*The problem*
From the first line of the entries below to the line with "- 🔭 I’m currently working on ...", give each line again exactly.

*** Opening Records for this task ***

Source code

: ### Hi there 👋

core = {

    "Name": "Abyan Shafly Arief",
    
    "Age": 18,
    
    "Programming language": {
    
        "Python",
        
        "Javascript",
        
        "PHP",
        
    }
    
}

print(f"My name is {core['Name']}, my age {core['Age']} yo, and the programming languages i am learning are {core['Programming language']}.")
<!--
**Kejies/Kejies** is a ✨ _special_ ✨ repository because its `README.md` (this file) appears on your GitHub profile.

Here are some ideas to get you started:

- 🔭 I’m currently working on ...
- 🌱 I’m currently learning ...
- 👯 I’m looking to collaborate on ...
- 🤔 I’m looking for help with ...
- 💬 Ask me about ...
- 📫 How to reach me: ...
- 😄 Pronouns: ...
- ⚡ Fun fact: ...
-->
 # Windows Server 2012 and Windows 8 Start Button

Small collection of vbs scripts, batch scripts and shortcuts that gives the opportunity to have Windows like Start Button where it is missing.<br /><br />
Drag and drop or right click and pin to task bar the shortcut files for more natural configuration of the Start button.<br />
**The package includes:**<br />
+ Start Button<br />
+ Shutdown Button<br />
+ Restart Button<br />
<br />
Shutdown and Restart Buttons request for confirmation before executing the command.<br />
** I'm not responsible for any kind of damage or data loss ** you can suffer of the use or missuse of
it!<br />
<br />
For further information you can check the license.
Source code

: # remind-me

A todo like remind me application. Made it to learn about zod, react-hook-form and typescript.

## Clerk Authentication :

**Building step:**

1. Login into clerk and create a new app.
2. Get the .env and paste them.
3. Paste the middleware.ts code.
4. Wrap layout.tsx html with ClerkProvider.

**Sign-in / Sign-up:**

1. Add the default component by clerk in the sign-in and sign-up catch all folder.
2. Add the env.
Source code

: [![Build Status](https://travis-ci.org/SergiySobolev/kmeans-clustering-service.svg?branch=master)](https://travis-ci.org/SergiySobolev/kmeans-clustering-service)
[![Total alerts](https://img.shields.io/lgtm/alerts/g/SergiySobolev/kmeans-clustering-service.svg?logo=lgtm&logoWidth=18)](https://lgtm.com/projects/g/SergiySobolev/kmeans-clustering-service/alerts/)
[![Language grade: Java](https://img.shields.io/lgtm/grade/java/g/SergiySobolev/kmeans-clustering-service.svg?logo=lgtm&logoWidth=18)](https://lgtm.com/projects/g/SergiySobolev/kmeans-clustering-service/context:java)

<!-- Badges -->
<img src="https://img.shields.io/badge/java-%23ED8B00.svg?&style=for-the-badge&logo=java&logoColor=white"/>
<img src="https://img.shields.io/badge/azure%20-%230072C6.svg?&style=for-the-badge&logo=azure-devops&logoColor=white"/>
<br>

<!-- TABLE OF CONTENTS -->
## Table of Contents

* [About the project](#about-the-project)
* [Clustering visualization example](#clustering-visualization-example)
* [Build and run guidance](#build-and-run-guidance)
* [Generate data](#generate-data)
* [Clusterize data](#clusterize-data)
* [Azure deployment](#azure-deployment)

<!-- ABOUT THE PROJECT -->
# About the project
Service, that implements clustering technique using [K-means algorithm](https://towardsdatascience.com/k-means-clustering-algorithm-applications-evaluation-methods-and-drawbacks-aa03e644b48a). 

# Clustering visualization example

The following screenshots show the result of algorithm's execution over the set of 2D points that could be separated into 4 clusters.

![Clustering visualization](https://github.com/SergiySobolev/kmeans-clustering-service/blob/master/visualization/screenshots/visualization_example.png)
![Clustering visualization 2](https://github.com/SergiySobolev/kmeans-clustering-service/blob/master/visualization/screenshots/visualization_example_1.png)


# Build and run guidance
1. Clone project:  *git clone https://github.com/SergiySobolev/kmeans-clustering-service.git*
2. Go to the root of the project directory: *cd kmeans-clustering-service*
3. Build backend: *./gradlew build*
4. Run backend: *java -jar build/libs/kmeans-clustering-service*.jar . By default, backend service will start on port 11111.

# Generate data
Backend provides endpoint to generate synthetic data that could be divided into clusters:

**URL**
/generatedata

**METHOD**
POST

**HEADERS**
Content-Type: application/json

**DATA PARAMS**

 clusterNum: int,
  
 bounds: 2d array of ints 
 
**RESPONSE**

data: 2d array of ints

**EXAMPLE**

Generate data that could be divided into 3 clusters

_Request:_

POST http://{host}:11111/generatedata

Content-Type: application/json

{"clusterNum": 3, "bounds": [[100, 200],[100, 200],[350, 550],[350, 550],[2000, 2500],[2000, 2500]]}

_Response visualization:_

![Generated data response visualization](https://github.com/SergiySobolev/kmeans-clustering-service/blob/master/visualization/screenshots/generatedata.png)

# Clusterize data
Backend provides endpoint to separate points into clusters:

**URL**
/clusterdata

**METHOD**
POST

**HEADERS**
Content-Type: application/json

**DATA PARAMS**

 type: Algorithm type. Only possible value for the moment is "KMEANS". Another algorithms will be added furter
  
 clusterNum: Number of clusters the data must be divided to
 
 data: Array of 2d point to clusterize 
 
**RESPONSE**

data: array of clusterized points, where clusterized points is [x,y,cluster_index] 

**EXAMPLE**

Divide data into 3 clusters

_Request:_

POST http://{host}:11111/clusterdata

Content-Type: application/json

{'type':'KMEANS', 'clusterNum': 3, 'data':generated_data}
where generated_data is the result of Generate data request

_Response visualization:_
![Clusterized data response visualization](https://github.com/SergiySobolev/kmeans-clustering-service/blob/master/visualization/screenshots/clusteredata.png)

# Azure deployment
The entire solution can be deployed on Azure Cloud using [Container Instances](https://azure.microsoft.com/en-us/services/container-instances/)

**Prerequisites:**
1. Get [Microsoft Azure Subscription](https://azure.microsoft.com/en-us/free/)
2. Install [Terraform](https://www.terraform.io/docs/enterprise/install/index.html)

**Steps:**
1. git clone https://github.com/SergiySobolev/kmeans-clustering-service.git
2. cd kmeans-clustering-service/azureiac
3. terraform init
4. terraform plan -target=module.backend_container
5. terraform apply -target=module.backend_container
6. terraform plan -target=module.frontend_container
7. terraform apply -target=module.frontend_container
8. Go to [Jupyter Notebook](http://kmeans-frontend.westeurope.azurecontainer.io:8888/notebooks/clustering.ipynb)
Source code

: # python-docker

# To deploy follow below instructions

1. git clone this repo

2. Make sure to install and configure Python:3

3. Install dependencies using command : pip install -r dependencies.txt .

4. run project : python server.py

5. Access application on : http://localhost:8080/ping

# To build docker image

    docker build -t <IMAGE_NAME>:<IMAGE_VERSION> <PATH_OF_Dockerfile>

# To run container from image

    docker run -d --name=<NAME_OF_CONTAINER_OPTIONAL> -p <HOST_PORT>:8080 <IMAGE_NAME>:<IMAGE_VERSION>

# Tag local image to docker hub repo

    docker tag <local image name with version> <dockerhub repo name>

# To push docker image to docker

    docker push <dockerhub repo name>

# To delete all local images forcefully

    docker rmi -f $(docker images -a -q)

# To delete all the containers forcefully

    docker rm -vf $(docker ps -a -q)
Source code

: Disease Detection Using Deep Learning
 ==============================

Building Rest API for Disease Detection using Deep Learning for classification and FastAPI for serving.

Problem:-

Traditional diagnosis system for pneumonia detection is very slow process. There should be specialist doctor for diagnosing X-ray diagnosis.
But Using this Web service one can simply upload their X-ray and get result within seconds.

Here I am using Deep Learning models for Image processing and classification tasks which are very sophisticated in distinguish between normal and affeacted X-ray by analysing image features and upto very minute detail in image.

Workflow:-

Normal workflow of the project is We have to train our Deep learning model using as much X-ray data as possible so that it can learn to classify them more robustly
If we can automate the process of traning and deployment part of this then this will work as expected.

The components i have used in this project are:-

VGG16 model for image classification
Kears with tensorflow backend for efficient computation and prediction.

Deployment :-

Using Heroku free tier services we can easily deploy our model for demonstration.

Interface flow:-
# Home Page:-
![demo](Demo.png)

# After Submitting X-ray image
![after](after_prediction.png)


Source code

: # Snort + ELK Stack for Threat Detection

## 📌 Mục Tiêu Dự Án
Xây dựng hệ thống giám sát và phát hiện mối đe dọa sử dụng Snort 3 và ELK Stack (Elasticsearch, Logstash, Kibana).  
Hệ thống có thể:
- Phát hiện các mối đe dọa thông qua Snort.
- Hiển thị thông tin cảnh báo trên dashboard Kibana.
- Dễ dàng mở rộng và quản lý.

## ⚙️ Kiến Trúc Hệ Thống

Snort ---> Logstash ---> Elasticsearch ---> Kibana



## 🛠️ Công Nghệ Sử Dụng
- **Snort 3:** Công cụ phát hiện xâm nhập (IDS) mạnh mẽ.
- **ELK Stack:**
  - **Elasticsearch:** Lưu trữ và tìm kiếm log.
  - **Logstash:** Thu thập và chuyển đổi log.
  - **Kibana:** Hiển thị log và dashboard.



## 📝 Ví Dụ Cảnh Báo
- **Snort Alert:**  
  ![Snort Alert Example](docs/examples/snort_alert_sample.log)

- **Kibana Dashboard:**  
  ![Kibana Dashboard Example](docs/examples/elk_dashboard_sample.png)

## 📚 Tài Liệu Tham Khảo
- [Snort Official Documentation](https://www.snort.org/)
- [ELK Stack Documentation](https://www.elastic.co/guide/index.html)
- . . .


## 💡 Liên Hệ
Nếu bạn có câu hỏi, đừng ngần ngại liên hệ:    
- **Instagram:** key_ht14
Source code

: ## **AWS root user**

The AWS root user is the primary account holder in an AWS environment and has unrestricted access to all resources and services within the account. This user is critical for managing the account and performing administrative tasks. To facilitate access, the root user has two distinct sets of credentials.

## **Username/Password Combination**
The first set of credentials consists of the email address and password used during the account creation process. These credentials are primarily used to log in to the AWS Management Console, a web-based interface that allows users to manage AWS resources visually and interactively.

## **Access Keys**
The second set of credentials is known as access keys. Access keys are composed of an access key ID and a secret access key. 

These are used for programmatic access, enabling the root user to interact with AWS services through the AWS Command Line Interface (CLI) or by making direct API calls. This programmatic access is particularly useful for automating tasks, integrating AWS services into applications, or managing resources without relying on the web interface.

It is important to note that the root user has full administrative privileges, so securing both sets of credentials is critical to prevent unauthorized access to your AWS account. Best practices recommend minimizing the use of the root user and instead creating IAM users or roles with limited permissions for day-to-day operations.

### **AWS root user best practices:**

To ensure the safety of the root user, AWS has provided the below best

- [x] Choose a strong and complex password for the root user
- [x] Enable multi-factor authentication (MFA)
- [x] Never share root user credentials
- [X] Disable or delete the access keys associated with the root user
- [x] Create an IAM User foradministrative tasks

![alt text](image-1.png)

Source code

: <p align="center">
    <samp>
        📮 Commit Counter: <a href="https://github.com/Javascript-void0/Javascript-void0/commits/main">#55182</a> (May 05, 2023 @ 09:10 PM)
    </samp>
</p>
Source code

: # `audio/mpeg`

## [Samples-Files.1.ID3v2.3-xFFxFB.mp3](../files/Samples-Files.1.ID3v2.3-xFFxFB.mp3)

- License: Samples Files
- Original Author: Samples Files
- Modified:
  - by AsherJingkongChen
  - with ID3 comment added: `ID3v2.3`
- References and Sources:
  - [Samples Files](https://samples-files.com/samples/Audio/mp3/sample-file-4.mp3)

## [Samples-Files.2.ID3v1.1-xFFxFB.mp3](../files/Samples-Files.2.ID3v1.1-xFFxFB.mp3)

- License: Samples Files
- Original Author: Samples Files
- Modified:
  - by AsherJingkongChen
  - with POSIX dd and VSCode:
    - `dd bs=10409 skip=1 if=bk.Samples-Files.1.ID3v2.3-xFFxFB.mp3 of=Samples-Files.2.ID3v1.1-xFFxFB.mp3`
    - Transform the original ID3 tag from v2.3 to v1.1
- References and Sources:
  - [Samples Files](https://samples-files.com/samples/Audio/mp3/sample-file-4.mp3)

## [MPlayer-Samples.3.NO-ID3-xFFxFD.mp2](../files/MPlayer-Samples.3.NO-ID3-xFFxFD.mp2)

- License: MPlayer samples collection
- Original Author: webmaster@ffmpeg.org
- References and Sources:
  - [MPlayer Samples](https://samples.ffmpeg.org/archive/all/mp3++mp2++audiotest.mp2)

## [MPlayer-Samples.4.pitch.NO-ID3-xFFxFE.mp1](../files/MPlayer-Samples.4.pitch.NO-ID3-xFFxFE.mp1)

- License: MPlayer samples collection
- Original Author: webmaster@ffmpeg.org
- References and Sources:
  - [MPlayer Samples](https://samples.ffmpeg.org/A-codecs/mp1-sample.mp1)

*** Closing Records for this task ***

*The completed task*
Source code

: ### Hi there 👋

core = {

    "Name": "Abyan Shafly Arief",
    
    "Age": 18,
    
    "Programming language": {
    
        "Python",
        
        "Javascript",
        
        "PHP",
        
    }
    
}

print(f"My name is {core['Name']}, my age {core['Age']} yo, and the programming languages i am learning are {core['Programming language']}.")
<!--
**Kejies/Kejies** is a ✨ _special_ ✨ repository because its `README.md` (this file) appears on your GitHub profile.

Here are some ideas to get you started:

- 🔭 I’m currently working on ...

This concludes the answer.